About this task -> Report each line of the entries that contains the word "로컬에서만", copied in full.
######
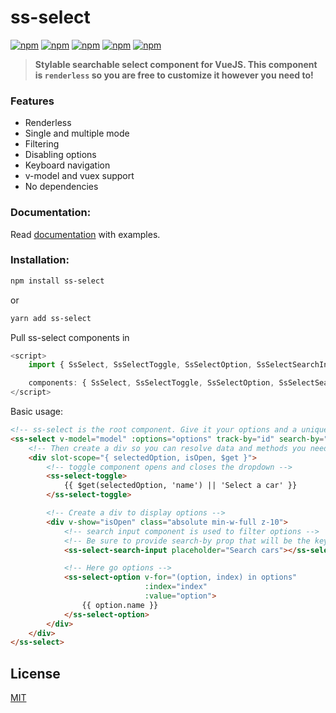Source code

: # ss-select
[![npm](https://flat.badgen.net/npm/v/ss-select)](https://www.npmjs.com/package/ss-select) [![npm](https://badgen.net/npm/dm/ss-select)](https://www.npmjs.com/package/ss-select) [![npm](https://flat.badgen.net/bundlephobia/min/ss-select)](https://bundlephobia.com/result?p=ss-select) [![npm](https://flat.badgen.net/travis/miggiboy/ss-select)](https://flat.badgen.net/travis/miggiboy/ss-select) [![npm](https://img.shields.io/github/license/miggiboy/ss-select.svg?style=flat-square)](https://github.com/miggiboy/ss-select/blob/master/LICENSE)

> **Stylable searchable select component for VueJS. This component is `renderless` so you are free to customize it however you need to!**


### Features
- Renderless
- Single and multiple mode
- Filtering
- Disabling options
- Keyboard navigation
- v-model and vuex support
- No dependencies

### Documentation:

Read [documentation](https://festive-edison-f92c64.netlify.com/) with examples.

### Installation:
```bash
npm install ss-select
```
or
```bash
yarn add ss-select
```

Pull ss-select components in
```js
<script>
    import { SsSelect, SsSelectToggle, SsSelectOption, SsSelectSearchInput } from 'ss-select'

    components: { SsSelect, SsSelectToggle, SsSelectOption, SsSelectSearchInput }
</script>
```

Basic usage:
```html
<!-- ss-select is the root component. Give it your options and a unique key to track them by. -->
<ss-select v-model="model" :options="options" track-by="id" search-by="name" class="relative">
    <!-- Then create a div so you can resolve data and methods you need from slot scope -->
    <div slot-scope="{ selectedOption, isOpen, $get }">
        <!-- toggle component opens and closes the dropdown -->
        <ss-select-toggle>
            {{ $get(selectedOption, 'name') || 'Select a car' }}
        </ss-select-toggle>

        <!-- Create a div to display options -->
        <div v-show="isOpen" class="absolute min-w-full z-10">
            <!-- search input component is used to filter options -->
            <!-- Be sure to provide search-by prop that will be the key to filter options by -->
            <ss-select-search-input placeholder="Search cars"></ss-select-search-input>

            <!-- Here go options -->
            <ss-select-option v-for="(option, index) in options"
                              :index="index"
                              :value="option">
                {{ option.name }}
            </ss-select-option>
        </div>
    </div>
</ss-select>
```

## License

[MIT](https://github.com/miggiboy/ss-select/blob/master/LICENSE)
######
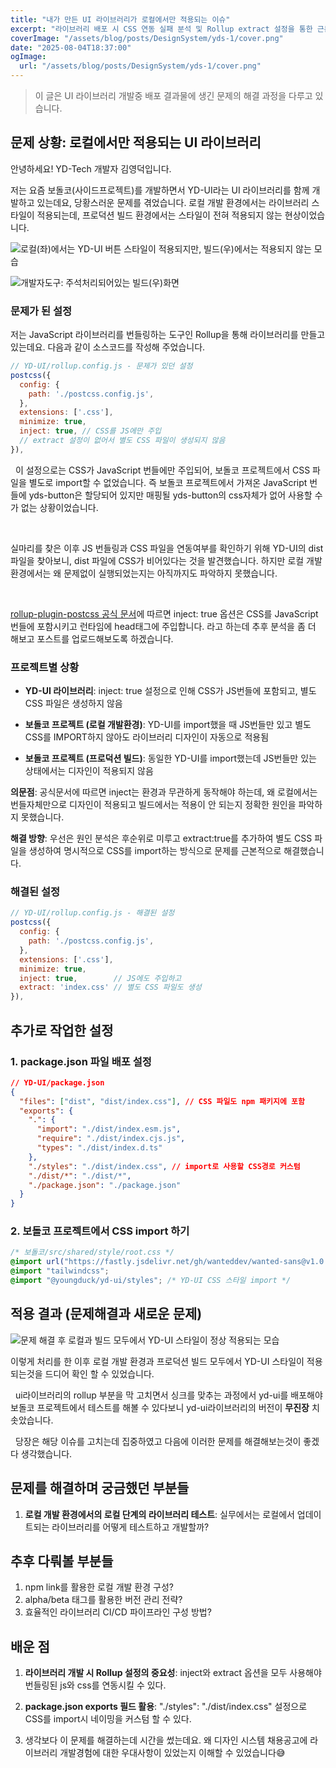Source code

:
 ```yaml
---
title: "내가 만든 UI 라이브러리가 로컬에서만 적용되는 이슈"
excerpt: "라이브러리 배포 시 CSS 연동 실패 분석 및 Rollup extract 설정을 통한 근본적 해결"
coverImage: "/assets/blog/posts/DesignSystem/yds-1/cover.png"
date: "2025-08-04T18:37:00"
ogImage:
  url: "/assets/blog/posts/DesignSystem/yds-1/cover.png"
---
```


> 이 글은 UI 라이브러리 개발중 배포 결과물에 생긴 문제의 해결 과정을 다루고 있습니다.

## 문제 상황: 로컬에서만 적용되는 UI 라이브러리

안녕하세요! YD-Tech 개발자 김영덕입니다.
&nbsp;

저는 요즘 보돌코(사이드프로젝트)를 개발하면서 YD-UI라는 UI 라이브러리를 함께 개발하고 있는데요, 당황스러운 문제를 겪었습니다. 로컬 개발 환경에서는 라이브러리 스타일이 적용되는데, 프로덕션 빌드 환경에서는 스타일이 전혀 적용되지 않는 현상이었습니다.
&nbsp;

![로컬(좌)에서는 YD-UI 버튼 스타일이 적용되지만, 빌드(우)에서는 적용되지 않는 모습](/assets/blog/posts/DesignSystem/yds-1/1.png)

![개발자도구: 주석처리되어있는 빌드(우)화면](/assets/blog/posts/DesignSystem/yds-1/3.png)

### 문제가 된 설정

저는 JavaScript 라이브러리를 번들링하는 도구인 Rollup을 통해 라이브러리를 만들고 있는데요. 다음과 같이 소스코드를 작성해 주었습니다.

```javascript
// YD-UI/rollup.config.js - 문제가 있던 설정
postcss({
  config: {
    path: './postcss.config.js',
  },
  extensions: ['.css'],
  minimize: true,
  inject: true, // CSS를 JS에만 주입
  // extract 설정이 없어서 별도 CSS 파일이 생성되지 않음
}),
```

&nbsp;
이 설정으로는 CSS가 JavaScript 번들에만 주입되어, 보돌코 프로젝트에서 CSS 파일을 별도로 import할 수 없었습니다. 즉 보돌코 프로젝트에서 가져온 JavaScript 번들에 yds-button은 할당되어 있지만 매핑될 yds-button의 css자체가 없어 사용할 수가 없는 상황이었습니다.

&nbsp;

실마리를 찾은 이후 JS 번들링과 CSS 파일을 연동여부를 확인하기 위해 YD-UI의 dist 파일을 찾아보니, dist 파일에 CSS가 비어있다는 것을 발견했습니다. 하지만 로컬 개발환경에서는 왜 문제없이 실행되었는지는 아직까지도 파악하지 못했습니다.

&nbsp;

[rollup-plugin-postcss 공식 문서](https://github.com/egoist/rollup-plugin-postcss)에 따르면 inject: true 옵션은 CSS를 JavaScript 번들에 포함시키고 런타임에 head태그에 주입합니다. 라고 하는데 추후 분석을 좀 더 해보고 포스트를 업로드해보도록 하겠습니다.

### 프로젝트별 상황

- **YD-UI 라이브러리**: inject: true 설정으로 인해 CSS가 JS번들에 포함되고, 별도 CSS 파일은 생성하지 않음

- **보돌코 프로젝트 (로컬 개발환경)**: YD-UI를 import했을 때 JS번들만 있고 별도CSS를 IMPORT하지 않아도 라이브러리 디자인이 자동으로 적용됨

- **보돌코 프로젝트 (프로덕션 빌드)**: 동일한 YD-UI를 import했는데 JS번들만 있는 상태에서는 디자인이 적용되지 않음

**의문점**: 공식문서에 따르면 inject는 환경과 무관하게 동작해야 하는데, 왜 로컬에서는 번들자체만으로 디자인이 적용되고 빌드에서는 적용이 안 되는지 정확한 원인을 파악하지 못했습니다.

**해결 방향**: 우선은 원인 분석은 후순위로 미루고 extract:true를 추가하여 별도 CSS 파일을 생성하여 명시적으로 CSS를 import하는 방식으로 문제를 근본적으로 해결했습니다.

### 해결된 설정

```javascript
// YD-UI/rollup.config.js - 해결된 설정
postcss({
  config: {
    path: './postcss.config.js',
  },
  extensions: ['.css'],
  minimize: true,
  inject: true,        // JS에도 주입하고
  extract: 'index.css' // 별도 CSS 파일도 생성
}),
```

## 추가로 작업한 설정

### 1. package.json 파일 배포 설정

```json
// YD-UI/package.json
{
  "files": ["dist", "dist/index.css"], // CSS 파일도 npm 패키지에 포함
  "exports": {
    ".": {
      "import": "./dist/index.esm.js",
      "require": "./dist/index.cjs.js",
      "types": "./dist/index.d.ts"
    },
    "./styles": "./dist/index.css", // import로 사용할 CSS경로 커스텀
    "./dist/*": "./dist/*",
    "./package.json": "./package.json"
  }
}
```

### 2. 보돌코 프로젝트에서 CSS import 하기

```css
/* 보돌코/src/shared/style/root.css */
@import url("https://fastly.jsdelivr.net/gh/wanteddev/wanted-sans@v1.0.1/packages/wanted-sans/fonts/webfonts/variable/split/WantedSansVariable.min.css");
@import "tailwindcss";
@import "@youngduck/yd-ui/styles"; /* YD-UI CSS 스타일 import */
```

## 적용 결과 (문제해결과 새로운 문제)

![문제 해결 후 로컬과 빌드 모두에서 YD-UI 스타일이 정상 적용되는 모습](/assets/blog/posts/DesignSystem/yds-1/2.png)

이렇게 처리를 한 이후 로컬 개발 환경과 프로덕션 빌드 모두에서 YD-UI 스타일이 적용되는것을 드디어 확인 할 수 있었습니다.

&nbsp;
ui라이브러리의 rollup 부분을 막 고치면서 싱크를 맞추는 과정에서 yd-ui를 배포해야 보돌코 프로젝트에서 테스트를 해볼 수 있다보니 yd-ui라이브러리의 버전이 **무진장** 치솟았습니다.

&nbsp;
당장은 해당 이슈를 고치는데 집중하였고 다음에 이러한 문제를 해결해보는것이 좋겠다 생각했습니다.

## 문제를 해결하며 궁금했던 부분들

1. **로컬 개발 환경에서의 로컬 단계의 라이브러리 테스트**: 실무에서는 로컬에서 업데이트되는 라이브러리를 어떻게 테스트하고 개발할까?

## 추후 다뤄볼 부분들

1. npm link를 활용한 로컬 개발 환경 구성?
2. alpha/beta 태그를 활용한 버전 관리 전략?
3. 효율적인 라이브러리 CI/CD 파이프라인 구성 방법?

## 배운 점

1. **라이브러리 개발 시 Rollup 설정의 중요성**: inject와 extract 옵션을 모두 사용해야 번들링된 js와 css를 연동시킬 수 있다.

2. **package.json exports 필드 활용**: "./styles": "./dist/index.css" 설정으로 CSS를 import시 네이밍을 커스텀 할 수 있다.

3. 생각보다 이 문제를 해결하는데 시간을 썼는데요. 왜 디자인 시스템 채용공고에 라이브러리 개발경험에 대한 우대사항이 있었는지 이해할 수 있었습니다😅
######
Solution for this problem ->
title: "내가 만든 UI 라이브러리가 로컬에서만 적용되는 이슈"
## 문제 상황: 로컬에서만 적용되는 UI 라이브러리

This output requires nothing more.